TIME: Karzai's New
Bunker
Monday, October 21, 2002
By MICHAEL WARE
On a Kabul street with no name but alive with honking
yellow taxis, something curious is happening. A new
construction site has sprung up just outside the
grounds of the presidential palace, with a formidable
wall of soil-filled shipping containers stacked two
levels high. The swarms of Afghan laborers say they
don't know what they're building. American engineers
shoo away anyone who asks about it. But members of
the palace guard, charged with protecting President
Hamid Karzai, say the construction sits above an
aging bunker complex and that U.S. forces from the
769th Engineer Battalion are refashioning it for the
President. "We're building an underground bunker for
Karzai," a member of the battalion told TIME.
U.S. forces have been overseeing Karzai's security
ever since July, following the assassination of one
of his top ministers. But a September attempt to kill
the President has heightened concerns about his
safety. Karzai's U.S. backers worry about the threats
posed by Taliban and al-Qaeda remnants as well as by
unyielding warlords such as Gulbuddin Hekmatyar. And
so the U.S., it appears, is helping the Afghan
President dig in.
A map of the purported underground warrens, drawn for
TIME by an Afghan palace guard, shows a tunnel
skirting the stone walls surrounding the palace.

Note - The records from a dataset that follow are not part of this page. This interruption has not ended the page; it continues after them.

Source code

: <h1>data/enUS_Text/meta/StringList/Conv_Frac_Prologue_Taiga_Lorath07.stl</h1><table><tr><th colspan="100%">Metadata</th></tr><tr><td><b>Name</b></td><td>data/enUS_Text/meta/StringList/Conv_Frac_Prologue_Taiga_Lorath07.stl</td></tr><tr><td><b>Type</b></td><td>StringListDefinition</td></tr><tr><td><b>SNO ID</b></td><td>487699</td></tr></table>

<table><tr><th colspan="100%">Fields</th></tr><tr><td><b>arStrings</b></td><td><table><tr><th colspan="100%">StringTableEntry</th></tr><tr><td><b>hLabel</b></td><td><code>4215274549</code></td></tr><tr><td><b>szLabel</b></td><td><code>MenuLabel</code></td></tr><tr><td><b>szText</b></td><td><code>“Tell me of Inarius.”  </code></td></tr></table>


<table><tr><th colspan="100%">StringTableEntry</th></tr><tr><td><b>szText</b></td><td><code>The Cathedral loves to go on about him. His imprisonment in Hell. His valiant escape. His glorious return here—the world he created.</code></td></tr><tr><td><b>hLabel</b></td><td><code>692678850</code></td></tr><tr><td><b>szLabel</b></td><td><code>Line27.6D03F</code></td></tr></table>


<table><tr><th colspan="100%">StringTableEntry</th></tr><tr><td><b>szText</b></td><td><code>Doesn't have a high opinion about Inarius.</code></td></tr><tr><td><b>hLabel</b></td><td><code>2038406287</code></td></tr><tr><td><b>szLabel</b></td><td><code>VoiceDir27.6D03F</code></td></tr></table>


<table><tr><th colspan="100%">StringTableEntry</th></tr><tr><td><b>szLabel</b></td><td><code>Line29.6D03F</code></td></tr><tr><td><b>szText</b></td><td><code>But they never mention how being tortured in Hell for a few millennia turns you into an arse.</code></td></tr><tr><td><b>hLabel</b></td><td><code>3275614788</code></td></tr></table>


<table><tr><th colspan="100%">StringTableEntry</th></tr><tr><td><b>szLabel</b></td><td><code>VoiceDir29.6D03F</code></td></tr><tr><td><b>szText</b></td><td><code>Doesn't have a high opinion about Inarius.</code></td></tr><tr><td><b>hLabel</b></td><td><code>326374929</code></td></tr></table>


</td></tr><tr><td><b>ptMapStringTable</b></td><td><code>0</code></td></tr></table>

Small chambers run off the subterranean passageway.
According to palace guards, the refurbishment plans
include not just the underground presidential bunker
but also a facility for U.S. forces and barracks for
the new Afghan national army. Whatever the ultimate
uses of the bunker, work on it is proceeding at an
urgent clip. "If the U.S. engineers are not
patrolling when we're working at night, we can steal
a little sleep," says a laborer, Ghulam Sakhi. "But
if they catch us, they kick us awake. They're always
pushing us to work very, very hard, day and night."